One of the many aspects of the case that most surprises me is just how much it changed the view of sharks within the biological community. Before the ferocious attacks of 1916, academics were skeptical of the very idea that a shark’s jaws were even capable of producing life-threatening wounds to humans. Henry Skinner was then the noted curator of the Academy of Natural Sciences in Philadelphia. He wrote extensively on how it would be physically impossible for sharks to bite through an adult human’s leg. Frederic Lucas, the director of the American Museum of Natural History, made the same assertions to the Philadelphia Inquirer shortly before the attacks.
The hypothesis of these two revered scientists was soon to be disproved in a deadly fashion. When news of it hit, it altered the perceived threat level of sharks. These creatures began to be recognized as apex predators capable of fatally biting swimmers. Biologists finally became aware of the fact that sharks not only bite humans but even occasionally see them as sources of food.
Five people were confirmed as shark attack victims within the New Jersey coast area from July 1 to 12, 1916. Four of the victims were fatally wounded. The first person attacked was a 23-year-old man who swam only 15 yards from the shoreline. The reports I have read state that he was bitten in his left thigh and bled to death several hours later.
Despite the attack and more shark sightings, the Jersey Shore remained open to the public. On July 6, a 27-year-old man was bitten by a shark on the abdomen and legs. There were unconfirmed news stories which I have read that state his legs were severed. However, I could not find an official report of this being the case. He died shortly after being rescued.

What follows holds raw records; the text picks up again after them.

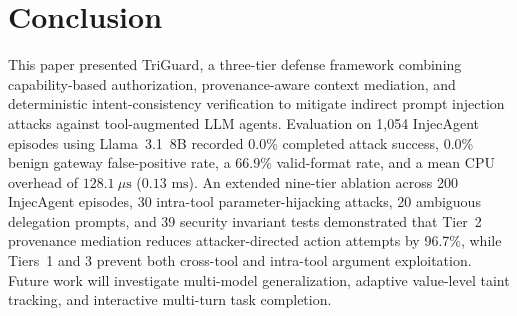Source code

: \documentclass[conference]{IEEEtran}
\begin{document}
\section{Conclusion}
This paper presented TriGuard, a three-tier defense framework combining capability-based authorization, provenance-aware context mediation, and deterministic intent-consistency verification to mitigate indirect prompt injection attacks against tool-augmented LLM agents. Evaluation on 1,054 InjecAgent episodes using Llama~3.1~8B recorded 0.0\% completed attack success, 0.0\% benign gateway false-positive rate, a 66.9\% valid-format rate, and a mean CPU overhead of $128.1~\mu\text{s}$ ($0.13\text{ ms}$). An extended nine-tier ablation across 200 InjecAgent episodes, 30 intra-tool parameter-hijacking attacks, 20 ambiguous delegation prompts, and 39 security invariant tests demonstrated that Tier~2 provenance mediation reduces attacker-directed action attempts by 96.7\%, while Tiers~1 and 3 prevent both cross-tool and intra-tool argument exploitation. Future work will investigate multi-model generalization, adaptive value-level taint tracking, and interactive multi-turn task completion.
\end{document}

The events of July 12 are particularly puzzling to other ichthyologists and me. A shark traveled from the ocean to a freshwater creek where it fatally attacked an 11-year-old boy and a 24-year-old man who attempted to rescue him. The shark then wounded a 14-year-old boy who was swimming half a mile from the two attacks. The ferocity of these attacks suggests to me that the shark was highly aggressive. It did not attempt to consume its victims, indicating to me that it was acting more for territorial reasons than hunger.
There has been much debate among my colleagues and me about the identity of the shark or whether it was multiple species. I am convinced that the timeframe in which the attacks occurred and their close proximity points to a single shark being responsible. I have read eyewitness accounts that suggest the shark was around eight to nine foot long. Great whites and bull sharks can grow to this length.
A 7.5-foot great white was caught by fisherman Michael Schliesser. Contemporary opinion was that this was the attacker. However, I disagree. I do not believe that the salinity levels of the creek would be enough to support a great white. On the other hand, bull sharks are known to travel from saltwater to freshwater with ease. They also sometimes hunt in bracken filled areas. I, therefore, am more inclined towards the hypothesis that a bull shark committed the attacks. I recognize the fact that debate on the species has been raging for more than a century. We will never know for sure its true identity.